Split this huge volume into smaller pieces. You have a sphere, minus a hole in the shape of a cylinder, minus two caps at each end of the hole.

First find the volume of the entire sphere including the hole, which is V = (4/3)*pi*R^3 (note the capital V)

Then find the volume of the cylindrical hole. To do this you have to find out where the bored hole starts & ends. You know the sphere has radius R, so the equation of the circle, which represents the sphere is: x^2 + y^2 = R^2
Also the cylindric hole has radius r, which means at y=r, the hole ends.

x^2 + r^2 = R^2
x = sqrt(R^2 - r^2) <-- This is where the cylindric hole ends. (ignore the -ve value for now, which is the beginning of the hole)

x = sqrt(R^2 - r^2)
so the volume of the cylinder is (note the lower case v):
v = pi*(r^2)*h
= 2*pi*(r^2)*sqrt(R^2 - r^2)

Now for the hardest part, to find the volumes of the caps.
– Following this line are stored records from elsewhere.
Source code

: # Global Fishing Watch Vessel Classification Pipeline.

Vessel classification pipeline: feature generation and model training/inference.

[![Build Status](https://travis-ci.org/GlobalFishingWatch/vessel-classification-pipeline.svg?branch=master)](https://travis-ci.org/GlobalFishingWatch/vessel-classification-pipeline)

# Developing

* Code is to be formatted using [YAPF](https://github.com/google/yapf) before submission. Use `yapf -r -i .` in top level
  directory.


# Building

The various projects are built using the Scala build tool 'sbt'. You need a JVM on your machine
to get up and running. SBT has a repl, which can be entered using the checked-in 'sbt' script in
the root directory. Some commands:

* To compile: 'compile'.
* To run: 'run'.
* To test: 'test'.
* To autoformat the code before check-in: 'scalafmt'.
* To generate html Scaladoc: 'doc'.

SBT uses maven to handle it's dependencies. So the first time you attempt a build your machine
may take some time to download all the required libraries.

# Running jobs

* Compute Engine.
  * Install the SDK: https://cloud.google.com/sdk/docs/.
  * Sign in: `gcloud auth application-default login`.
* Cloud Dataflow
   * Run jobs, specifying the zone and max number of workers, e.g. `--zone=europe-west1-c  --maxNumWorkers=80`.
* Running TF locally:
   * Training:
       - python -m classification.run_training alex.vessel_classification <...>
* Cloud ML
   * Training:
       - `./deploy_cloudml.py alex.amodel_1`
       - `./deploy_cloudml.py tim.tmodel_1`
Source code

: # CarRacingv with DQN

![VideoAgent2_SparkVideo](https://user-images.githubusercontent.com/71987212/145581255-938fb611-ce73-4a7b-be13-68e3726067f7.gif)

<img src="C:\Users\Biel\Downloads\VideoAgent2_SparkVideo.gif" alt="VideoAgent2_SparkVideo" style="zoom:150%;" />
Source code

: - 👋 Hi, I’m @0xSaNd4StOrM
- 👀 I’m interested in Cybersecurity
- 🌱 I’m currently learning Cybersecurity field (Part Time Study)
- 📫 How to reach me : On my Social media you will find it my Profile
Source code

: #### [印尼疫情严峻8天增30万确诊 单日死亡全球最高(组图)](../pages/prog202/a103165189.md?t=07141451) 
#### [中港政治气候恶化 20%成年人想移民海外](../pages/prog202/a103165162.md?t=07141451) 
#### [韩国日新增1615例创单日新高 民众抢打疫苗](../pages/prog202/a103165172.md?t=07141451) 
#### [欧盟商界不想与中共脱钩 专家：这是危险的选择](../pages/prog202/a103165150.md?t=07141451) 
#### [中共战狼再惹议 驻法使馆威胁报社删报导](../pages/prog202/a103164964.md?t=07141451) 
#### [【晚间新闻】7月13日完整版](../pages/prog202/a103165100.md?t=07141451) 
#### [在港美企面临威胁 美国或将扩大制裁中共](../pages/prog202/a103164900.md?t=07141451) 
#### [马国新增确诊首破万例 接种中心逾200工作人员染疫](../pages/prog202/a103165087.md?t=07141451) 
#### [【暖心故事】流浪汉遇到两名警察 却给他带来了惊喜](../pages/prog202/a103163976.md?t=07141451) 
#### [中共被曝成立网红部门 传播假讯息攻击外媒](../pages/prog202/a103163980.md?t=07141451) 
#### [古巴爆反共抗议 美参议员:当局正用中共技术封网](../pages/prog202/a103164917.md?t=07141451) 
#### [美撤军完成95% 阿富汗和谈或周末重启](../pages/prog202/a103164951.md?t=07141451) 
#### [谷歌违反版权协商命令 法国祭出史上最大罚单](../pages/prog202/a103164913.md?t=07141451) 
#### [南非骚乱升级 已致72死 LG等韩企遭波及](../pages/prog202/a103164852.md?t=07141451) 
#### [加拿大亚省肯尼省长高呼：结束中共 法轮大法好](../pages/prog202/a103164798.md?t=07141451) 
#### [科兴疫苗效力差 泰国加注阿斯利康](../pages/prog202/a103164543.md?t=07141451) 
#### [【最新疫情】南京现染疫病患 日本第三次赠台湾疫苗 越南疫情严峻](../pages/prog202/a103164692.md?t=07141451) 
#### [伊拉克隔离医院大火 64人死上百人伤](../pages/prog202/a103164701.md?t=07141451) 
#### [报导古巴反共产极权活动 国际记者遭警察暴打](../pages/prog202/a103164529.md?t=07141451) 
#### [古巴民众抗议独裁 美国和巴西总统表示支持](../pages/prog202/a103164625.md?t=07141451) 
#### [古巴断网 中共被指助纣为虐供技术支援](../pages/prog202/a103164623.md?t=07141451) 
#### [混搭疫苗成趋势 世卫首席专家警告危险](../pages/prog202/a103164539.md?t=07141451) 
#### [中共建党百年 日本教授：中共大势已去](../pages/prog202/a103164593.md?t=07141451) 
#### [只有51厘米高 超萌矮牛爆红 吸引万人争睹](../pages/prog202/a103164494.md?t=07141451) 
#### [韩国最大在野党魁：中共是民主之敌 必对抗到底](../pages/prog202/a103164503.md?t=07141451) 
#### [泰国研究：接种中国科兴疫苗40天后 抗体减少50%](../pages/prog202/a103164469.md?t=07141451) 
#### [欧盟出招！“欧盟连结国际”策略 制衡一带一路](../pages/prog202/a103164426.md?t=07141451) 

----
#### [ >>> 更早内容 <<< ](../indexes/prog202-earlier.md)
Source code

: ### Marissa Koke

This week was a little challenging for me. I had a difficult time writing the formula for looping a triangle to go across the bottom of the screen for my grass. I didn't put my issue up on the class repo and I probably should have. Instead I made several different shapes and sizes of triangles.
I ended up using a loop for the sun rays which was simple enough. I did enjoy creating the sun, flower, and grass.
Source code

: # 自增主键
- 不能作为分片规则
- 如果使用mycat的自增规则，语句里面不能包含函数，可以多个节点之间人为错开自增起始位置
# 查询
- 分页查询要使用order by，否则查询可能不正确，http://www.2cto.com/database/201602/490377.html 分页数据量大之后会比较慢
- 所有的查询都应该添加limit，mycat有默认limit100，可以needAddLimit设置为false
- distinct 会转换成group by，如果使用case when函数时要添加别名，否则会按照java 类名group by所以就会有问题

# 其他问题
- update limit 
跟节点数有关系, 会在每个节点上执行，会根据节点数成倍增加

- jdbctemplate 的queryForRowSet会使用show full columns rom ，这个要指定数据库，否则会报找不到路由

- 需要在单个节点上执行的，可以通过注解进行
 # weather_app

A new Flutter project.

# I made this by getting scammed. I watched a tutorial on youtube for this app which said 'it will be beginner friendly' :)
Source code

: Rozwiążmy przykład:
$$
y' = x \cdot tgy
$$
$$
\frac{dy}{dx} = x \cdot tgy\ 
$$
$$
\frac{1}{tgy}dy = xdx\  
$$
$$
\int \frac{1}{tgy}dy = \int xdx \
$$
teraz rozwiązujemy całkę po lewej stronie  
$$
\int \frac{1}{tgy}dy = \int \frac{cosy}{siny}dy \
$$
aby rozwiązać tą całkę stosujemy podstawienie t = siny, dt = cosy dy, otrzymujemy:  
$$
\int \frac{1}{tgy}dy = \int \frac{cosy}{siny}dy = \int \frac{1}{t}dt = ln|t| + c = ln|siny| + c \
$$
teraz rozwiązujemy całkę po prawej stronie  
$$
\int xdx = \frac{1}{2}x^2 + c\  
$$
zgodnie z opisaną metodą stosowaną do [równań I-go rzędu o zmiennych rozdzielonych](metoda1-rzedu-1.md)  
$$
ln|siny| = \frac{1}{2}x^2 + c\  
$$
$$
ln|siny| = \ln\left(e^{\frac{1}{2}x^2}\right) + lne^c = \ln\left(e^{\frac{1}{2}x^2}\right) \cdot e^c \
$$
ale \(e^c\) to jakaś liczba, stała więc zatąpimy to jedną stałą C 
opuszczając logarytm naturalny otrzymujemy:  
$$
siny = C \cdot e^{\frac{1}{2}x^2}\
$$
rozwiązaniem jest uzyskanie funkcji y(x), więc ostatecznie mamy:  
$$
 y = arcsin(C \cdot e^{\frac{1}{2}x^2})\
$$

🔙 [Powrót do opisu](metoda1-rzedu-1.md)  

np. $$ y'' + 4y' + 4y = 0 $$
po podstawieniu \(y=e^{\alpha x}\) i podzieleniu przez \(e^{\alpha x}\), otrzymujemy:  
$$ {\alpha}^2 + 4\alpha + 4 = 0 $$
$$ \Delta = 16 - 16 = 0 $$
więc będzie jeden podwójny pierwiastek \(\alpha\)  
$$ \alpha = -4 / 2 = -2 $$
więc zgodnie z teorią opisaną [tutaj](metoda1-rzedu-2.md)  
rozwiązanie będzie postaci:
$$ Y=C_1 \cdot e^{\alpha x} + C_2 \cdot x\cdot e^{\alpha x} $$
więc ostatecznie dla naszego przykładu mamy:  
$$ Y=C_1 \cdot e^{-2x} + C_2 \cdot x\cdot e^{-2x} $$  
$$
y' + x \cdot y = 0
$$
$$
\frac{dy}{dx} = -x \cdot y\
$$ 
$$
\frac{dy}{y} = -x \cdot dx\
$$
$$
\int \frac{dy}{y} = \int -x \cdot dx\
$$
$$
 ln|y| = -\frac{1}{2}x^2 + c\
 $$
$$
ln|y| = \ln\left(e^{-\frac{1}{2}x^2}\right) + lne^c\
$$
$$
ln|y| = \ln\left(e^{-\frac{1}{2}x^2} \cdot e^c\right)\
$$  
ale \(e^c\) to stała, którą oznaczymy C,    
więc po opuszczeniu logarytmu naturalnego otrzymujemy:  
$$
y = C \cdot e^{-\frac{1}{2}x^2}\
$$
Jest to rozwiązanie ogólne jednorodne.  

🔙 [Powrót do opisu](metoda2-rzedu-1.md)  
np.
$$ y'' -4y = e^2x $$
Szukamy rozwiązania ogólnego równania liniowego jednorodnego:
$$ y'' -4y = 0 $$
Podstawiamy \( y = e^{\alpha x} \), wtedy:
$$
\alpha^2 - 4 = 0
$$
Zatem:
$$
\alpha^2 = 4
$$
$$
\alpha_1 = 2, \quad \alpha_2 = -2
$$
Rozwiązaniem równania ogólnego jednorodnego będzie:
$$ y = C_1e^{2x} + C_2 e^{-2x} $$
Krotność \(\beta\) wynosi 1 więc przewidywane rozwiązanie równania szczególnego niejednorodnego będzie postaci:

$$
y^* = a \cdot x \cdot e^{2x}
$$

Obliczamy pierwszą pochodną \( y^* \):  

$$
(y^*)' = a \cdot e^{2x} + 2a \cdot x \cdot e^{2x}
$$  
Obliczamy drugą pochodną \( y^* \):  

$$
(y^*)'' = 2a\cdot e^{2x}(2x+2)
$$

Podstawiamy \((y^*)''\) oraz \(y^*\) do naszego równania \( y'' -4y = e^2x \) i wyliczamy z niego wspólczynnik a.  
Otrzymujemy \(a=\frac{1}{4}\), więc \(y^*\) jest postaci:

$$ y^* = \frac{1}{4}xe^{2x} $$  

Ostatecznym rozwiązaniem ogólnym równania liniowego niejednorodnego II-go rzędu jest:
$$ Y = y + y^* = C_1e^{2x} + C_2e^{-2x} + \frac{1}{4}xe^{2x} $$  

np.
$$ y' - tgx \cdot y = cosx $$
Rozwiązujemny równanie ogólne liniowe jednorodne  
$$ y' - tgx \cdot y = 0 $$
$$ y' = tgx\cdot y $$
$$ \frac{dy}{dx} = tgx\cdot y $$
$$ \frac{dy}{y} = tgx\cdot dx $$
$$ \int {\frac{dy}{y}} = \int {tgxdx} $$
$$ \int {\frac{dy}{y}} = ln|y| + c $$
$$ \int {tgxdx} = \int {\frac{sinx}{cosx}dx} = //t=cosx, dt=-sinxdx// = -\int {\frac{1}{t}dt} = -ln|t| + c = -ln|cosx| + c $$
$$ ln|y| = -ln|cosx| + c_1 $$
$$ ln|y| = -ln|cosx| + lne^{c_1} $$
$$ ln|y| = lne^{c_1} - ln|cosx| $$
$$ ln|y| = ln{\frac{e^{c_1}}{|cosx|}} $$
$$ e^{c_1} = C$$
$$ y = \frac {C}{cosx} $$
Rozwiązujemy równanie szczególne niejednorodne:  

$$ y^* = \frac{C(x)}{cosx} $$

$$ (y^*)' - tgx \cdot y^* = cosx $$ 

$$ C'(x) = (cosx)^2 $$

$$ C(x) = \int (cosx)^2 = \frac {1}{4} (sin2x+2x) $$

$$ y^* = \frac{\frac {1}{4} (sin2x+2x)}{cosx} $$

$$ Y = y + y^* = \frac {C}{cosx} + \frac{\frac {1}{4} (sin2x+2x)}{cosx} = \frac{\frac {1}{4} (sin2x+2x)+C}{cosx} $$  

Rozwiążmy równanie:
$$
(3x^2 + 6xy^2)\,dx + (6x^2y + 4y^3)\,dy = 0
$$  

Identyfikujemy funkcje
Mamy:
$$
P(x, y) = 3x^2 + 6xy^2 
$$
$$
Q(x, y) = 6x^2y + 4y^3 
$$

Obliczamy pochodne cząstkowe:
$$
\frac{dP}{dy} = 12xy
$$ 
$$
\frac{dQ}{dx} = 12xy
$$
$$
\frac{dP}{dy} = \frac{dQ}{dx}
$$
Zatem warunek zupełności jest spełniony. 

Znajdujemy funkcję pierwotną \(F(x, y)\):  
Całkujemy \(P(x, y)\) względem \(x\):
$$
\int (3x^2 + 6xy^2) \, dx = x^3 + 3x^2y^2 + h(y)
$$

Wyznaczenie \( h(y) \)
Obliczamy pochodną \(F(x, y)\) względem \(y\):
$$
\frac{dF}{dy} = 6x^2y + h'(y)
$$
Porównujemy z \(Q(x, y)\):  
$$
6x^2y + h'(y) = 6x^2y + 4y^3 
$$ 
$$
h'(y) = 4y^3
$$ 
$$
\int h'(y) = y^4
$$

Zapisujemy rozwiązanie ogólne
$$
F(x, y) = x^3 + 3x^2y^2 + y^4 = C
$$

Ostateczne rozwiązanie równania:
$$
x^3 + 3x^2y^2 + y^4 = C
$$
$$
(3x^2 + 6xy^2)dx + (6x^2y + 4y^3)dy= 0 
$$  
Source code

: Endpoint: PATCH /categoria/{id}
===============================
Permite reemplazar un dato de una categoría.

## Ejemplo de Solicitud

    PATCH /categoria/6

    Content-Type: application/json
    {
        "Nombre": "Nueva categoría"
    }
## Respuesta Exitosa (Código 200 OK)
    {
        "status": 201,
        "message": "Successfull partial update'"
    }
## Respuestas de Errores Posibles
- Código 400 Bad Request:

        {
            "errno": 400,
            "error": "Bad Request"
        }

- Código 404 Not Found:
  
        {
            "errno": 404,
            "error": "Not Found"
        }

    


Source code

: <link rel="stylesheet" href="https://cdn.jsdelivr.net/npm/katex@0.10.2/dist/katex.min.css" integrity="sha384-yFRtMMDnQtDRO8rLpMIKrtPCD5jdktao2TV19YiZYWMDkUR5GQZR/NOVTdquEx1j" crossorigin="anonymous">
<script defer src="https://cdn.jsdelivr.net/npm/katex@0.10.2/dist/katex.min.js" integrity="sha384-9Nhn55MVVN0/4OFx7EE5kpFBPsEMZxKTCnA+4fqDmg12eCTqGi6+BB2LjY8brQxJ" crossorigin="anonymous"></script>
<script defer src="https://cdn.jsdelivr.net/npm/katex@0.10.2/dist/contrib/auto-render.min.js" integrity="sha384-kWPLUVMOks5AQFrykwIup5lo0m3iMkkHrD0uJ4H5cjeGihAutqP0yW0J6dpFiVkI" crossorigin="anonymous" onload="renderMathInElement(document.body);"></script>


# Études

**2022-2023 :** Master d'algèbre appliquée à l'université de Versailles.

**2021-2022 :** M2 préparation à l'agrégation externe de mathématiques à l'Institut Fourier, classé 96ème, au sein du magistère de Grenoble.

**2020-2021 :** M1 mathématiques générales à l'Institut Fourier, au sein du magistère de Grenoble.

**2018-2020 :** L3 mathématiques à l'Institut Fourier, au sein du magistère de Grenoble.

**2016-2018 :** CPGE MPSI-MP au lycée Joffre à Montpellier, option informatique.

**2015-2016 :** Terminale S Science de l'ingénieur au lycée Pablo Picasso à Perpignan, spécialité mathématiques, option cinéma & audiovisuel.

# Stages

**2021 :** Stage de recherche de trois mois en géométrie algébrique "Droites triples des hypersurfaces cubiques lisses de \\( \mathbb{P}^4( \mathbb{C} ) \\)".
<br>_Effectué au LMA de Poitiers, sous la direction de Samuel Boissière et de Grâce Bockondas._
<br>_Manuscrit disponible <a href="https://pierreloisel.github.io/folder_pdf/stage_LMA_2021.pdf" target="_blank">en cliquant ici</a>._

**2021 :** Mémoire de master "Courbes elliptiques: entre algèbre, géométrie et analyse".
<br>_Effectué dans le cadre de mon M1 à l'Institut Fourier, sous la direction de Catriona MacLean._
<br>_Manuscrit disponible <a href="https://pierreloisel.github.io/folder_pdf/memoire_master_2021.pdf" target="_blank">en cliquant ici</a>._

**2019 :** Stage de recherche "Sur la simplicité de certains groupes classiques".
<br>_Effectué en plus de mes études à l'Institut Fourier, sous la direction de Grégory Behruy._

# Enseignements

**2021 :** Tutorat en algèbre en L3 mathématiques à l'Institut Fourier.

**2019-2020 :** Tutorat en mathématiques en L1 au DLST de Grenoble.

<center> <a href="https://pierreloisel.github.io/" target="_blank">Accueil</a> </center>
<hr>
Let the volume of each cap be C. The cross section of volume C (the cap) is circular, and it's bounded by the large sphere, so you can find it's volume by slicing:

r = y
x^2 + y^2 = R^2
hence r^2 = R^2 - x^2

so dC = pi*(r^2)*dx
dC = pi*(R^2 - x^2)*dx
dC/dx = pi*(R^2 - x^2)

to find C, integrate with the limits sqrt(R^2 - r^2) to R (where the cap starts & ends)

C = pi * I{sqrt(R^2 - r^2) --> R} R^2 - x^2
= pi * (- (R^3)/3 + (Rr)^2 + {(R^2 - r^2)^(3/2)}/3)

Now the volume (U) of the final product (answer) is:

U = V - v - 2C
= pi * [({4R^3}/3 - 2*pi*(r^2)*sqrt(R^2 - r^2) + 2*((R^3)/3 - (Rr)^2 - {(R^2 - r^2)^(3/2)}/3)]

Now you have U in terms of R & r (that horrible mess up there :eek: )

Sub in R=8, r=2 to get the answer for i), and sub r = R/2 to get the answer for ii) (most probably in terms of R)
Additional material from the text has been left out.